**Requirement**
Each line below from the one containing "action $\Gamma$ of" through the one containing "Suppose also that" is to be given again exactly, and no line outside that span.

═══ Data for the task ═══

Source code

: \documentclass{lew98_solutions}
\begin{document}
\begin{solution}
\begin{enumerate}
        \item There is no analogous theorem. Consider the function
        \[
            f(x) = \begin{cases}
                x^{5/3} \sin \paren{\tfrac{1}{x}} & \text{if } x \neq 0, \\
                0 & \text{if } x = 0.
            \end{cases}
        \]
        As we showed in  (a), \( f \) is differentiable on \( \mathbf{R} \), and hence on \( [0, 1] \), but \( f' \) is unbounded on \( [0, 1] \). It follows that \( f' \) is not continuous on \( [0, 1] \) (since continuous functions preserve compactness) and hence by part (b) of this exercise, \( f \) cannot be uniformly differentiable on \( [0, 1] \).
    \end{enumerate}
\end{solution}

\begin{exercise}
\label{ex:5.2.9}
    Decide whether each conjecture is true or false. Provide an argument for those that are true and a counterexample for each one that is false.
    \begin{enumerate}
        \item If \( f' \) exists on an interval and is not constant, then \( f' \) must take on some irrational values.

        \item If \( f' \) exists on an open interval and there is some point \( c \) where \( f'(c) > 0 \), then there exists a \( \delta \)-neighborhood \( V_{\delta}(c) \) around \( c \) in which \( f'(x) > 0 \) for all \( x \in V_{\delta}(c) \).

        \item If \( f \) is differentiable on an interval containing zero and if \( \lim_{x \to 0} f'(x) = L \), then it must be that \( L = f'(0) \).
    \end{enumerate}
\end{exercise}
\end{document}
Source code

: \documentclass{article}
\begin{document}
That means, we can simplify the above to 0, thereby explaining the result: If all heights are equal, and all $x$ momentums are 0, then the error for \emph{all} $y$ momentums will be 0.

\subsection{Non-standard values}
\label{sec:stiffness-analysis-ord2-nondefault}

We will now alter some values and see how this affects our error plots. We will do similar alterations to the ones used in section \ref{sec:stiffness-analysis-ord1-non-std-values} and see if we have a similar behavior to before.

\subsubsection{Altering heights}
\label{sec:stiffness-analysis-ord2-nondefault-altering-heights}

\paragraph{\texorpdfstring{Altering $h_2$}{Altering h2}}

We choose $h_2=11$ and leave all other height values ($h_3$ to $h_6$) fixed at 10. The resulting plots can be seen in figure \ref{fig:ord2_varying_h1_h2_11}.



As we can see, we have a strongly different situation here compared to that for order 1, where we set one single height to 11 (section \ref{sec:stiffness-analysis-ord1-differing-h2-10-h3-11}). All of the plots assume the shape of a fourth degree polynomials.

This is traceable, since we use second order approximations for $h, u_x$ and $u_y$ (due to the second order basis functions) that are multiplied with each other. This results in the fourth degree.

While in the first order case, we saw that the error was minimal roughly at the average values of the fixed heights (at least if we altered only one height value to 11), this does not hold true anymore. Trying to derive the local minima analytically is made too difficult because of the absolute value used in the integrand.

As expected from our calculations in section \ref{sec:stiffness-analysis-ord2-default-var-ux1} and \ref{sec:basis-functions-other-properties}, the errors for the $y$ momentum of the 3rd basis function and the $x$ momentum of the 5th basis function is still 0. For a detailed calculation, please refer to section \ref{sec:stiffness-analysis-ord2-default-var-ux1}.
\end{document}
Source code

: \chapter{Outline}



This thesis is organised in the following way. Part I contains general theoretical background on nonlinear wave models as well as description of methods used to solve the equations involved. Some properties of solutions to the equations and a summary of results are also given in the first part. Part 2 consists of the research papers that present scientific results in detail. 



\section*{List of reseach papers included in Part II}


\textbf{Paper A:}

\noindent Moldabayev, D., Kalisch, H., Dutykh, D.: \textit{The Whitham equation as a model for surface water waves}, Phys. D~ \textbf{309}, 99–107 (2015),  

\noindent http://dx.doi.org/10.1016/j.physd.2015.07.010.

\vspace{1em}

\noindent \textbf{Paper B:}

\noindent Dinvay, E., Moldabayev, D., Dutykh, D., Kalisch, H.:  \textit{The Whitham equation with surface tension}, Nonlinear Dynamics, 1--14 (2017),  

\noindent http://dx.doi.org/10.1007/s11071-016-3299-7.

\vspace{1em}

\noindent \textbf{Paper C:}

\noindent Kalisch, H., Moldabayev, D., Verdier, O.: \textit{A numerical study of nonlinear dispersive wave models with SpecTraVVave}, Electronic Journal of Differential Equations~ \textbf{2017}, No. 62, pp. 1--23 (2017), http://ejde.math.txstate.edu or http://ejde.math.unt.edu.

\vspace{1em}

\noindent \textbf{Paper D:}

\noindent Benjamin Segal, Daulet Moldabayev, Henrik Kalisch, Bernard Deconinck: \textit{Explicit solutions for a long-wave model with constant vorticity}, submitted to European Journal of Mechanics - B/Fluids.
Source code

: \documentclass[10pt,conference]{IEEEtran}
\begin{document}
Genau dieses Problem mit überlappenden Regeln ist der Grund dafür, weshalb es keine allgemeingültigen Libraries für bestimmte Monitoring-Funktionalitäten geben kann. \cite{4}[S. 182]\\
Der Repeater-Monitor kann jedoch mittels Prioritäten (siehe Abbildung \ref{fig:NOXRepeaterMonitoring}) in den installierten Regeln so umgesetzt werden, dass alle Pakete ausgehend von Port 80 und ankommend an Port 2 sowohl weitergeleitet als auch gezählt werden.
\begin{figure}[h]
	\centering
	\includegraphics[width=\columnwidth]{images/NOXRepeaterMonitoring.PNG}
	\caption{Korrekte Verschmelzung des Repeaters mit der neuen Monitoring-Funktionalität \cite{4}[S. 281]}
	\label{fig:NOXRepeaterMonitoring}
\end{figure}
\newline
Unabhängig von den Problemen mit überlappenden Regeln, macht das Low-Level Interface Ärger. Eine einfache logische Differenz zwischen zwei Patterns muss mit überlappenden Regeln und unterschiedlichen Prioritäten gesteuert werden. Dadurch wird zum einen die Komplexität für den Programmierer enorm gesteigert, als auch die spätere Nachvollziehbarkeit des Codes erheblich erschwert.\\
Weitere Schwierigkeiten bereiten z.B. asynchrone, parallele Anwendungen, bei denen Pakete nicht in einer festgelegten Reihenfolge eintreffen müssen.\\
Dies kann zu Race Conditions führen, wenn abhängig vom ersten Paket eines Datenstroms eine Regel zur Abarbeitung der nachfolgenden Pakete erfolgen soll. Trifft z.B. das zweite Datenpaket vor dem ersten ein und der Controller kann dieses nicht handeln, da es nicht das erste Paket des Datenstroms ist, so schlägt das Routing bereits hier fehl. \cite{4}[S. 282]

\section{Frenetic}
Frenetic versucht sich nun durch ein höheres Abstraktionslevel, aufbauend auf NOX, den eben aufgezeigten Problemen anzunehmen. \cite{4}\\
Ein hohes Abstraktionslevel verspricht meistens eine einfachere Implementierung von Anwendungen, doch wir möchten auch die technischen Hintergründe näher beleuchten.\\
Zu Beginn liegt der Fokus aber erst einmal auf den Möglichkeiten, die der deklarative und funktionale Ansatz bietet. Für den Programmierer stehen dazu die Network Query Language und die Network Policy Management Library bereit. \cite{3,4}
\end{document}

═══
═══ Data for the task ═══

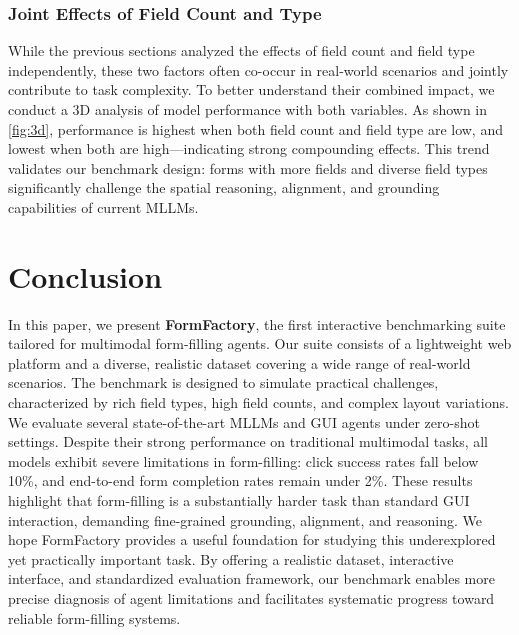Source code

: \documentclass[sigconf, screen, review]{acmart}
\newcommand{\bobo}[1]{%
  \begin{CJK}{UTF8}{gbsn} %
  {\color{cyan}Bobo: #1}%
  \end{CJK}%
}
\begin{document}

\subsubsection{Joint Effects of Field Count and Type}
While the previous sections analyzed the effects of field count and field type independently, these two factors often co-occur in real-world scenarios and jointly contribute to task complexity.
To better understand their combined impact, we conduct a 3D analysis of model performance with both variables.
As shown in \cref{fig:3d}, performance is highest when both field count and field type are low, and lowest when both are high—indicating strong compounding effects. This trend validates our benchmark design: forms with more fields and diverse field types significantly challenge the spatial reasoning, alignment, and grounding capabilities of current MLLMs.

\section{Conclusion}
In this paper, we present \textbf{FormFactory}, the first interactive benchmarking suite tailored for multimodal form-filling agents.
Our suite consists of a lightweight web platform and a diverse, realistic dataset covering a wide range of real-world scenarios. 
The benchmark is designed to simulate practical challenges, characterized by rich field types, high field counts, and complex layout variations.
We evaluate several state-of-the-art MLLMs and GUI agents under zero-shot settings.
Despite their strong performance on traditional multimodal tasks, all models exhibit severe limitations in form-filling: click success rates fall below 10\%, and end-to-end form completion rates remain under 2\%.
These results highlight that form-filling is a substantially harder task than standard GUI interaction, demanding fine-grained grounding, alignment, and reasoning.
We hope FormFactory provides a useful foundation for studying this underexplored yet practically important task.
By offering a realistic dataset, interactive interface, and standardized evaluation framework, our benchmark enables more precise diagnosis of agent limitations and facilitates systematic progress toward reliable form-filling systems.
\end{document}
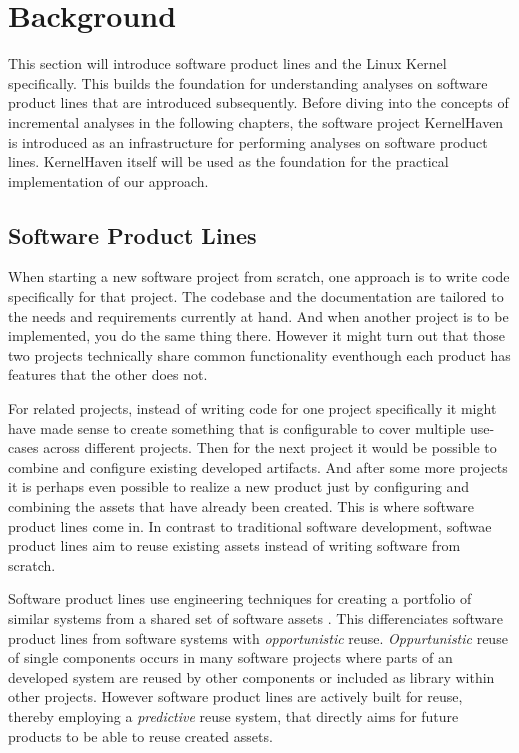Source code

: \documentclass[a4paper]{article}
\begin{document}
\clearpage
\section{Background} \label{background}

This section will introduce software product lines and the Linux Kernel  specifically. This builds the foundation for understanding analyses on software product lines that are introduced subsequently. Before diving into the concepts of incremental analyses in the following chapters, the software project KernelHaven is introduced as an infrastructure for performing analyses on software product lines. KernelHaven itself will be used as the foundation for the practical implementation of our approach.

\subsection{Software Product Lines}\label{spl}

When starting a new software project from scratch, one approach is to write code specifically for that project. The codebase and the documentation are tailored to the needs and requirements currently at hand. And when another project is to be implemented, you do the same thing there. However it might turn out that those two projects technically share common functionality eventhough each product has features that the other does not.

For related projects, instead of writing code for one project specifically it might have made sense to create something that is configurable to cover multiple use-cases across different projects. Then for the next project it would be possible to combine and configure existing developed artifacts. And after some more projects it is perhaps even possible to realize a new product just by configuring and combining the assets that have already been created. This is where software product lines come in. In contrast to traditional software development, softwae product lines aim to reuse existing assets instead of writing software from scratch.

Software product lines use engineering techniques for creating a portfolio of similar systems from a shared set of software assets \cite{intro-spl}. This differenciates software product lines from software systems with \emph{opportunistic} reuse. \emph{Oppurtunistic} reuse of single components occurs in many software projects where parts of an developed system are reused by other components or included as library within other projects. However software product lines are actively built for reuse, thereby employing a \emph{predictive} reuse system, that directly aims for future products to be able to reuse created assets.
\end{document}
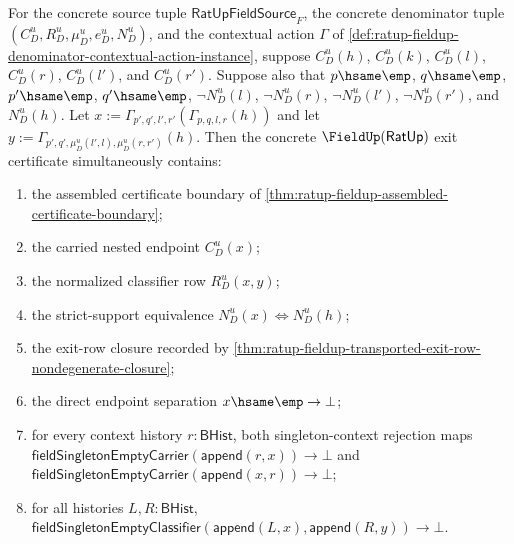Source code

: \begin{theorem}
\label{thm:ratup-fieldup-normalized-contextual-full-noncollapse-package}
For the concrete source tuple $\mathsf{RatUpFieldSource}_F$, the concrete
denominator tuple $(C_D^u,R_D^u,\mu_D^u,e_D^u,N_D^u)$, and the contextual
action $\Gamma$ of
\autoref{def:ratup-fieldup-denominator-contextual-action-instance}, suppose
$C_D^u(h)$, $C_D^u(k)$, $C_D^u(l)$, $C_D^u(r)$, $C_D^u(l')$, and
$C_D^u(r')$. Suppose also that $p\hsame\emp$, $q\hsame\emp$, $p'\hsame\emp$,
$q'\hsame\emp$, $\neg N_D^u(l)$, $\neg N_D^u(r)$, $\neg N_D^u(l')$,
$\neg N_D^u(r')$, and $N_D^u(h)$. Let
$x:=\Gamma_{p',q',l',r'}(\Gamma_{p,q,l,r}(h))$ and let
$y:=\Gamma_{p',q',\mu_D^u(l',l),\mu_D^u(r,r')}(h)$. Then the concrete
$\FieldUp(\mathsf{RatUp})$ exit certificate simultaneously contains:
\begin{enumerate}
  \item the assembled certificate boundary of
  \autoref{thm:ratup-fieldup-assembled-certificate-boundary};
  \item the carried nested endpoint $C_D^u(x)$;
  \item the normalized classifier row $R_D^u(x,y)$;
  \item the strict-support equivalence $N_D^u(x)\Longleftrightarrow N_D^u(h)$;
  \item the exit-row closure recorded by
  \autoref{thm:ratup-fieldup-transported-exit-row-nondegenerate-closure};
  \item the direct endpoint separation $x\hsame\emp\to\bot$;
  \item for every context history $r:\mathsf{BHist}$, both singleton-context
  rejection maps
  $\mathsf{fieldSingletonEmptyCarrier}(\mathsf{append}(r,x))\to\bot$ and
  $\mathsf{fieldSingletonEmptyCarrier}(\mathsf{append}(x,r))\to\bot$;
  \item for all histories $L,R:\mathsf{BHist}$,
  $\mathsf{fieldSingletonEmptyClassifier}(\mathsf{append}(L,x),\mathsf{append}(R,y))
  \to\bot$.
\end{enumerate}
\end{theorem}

═══
═══ Data for the task ═══

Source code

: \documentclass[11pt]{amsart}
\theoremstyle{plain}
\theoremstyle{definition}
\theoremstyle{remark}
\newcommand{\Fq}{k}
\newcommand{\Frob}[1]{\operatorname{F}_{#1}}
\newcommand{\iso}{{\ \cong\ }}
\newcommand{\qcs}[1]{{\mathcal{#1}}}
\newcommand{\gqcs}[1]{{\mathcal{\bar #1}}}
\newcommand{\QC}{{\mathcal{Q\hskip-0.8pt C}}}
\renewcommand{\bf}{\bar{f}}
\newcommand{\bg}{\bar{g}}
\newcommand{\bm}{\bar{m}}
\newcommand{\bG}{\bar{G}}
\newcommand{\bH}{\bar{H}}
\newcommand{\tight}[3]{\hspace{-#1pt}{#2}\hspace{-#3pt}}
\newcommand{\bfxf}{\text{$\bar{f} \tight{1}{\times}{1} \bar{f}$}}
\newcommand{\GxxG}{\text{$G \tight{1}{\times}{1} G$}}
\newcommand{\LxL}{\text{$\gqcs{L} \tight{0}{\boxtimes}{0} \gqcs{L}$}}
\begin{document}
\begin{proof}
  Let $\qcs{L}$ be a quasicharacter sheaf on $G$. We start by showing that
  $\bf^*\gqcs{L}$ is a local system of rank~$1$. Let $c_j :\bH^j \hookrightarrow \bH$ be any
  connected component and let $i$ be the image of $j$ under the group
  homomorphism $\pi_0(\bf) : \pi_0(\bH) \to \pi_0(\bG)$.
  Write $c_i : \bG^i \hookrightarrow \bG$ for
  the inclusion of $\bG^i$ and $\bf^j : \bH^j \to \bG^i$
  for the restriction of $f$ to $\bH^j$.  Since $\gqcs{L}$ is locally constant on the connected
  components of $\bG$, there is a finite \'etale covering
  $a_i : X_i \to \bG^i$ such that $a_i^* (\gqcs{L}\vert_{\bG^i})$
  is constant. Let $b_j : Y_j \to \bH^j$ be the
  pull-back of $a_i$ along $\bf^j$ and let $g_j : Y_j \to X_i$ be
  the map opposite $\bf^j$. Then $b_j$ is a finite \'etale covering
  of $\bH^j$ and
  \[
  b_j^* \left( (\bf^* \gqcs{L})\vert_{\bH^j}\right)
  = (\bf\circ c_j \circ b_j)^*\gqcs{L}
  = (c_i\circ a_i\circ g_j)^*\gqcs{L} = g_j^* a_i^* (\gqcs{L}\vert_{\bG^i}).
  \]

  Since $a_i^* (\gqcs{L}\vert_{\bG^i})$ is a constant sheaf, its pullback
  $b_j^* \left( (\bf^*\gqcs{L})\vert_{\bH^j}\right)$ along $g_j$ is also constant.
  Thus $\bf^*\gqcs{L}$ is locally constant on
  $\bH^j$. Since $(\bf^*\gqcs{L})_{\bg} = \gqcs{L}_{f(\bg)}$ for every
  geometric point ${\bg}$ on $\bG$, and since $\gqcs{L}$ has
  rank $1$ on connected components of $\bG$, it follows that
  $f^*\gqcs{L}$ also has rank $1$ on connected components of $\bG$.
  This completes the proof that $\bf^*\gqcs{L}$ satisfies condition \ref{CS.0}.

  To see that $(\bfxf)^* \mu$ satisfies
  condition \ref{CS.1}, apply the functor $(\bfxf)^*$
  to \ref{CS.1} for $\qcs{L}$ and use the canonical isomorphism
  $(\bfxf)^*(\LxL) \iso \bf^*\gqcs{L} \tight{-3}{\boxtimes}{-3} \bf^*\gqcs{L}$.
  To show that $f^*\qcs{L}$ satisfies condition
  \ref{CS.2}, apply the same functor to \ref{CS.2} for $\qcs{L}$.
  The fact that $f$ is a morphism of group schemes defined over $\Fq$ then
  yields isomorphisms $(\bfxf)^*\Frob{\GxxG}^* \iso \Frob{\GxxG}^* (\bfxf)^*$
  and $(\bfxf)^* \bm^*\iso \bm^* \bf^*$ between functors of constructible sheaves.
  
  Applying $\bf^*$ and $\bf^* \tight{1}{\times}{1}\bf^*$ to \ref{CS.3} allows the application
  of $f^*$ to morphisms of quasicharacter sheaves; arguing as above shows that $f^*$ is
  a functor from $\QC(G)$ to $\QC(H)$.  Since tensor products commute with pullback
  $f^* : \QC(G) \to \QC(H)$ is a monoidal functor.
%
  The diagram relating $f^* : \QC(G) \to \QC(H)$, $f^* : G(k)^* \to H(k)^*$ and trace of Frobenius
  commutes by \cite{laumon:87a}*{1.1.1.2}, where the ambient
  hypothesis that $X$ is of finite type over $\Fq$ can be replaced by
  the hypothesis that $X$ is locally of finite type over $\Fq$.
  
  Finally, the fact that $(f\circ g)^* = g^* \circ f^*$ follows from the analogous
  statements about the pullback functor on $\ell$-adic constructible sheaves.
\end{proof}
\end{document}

═══

**Response box**
action $\Gamma$ of
\autoref{def:ratup-fieldup-denominator-contextual-action-instance}, suppose
$C_D^u(h)$, $C_D^u(k)$, $C_D^u(l)$, $C_D^u(r)$, $C_D^u(l')$, and
$C_D^u(r')$. Suppose also that $p\hsame\emp$, $q\hsame\emp$, $p'\hsame\emp$,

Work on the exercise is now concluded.